In high school I would lay in my bed in the dark, air conditioning blowing on my face (few things are such a signal of privilege to me as air conditioning), and wonder to myself why I was here: why I was born in the U.S., born to good parents, born into safety and comfort and opportunity. I was fixated on teenaged orphans in the Ukraine, and on teenaged refugees from Syria. 

How was it fair that God had given me such goodness and such goodness was withheld from others?

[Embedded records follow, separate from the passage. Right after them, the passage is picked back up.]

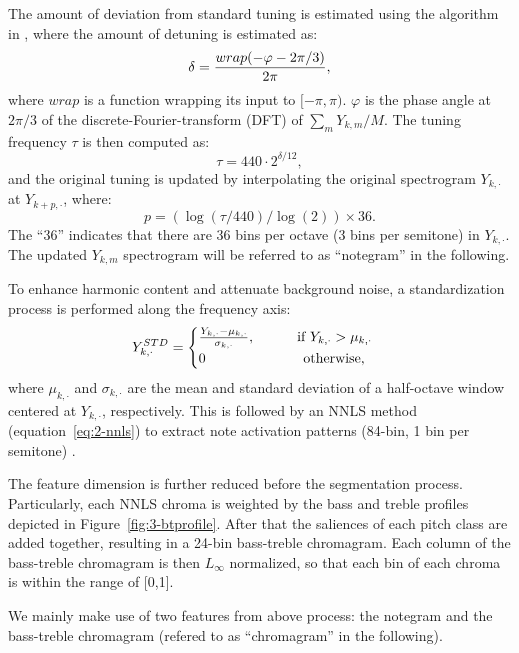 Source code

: The amount of deviation from standard tuning is estimated using the algorithm in \cite{dressler2007tuning}, where the amount of detuning is estimated as:
\begin{equation}\label{eq:3-tuning}
	\delta = { {wrap(-\varphi-{2\pi}/3)} \over {2\pi} },
\end{equation}
where $wrap$ is a function wrapping its input to $[-\pi,\pi)$. $\varphi$ is the phase angle at $2\pi/3$ of the discrete-Fourier-transform (DFT) of ${\sum_m Y_{k,m}} / M$. The tuning frequency $\tau$ is then computed as:
\begin{equation}
\tau=440\cdot2^{\delta/12},
\end{equation}
and the original tuning is updated by interpolating the original spectrogram $Y_{k,\cdot}$ at $Y_{{k+p},\cdot}$, where:
\begin{equation}
p = (\log(\tau / 440) / \log(2)) \times 36.
\end{equation}
The ``36'' indicates that there are 36 bins per octave (3 bins per semitone) in $Y_{k,\cdot}$. The updated $Y_{k,m}$ spectrogram will be referred to as ``notegram'' in the following.

To enhance harmonic content and attenuate background noise, a standardization process is performed along the frequency axis:
\begin{equation}
Y^{STD}_{k,\cdot} = 
\begin{cases}
{{Y_{k,\cdot} - \mu_{k,\cdot}} \over \sigma_{k,\cdot}}, \text{\quad\quad\quad if } Y_{k,\cdot} > \mu_{k,\cdot}\\
0 \quad\quad\quad\quad\quad\quad\quad\text{otherwise,}
\end{cases}
\end{equation}
where $\mu_{k,\cdot}$ and $\sigma_{k,\cdot}$ are the mean and standard deviation of a half-octave window centered at $Y_{k,\cdot}$, respectively. This is followed by an NNLS method  (equation~\ref{eq:2-nnls}) to extract note activation patterns (84-bin, 1 bin per semitone) \cite{mauch2010approximate}.

The feature dimension is further reduced before the segmentation process. Particularly, each NNLS chroma is weighted by the bass and treble profiles depicted in Figure~\ref{fig:3-btprofile}. After that the saliences of each pitch class are added together, resulting in a 24-bin bass-treble chromagram. Each column of the bass-treble chromagram is then $L_\infty$ normalized, so that each bin of each chroma is within the range of [0,1].

We mainly make use of two features from above process: the notegram and the bass-treble chromagram (refered to as ``chromagram'' in the following).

I felt strongly the call of Luke 12:48. As she saw me flounder with my direction in life, my mom would quote its charge to me often, along with Proverbs 29:18

When I went to Kazakhstan, I felt so much relief and cognitive harmony, that I was purposing my life towards giving back and doing something for the Kingdom with my privilege. But then I failed. I was terrible at it. Your setting is not irrelevant to your work or commission, but it is not everything. You do still have to, you know, work. 

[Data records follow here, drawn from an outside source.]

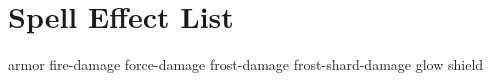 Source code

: \section{Spell Effect List}

{armor}
{fire-damage}
{force-damage}
{frost-damage}
{frost-shard-damage}
{glow}
{shield}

During law school I felt of two minds about this. Teaching ESL was still meaningful. I got better at building relationships with my students now that I was back on my home turf. Or maybe my students did all the heavy lifting. But my future was not ESL. I was mediocre at it. It was not my goal. I studied law and eventually had to shift, leaving the ESL world behind and putting my hand to the transactional grindstone.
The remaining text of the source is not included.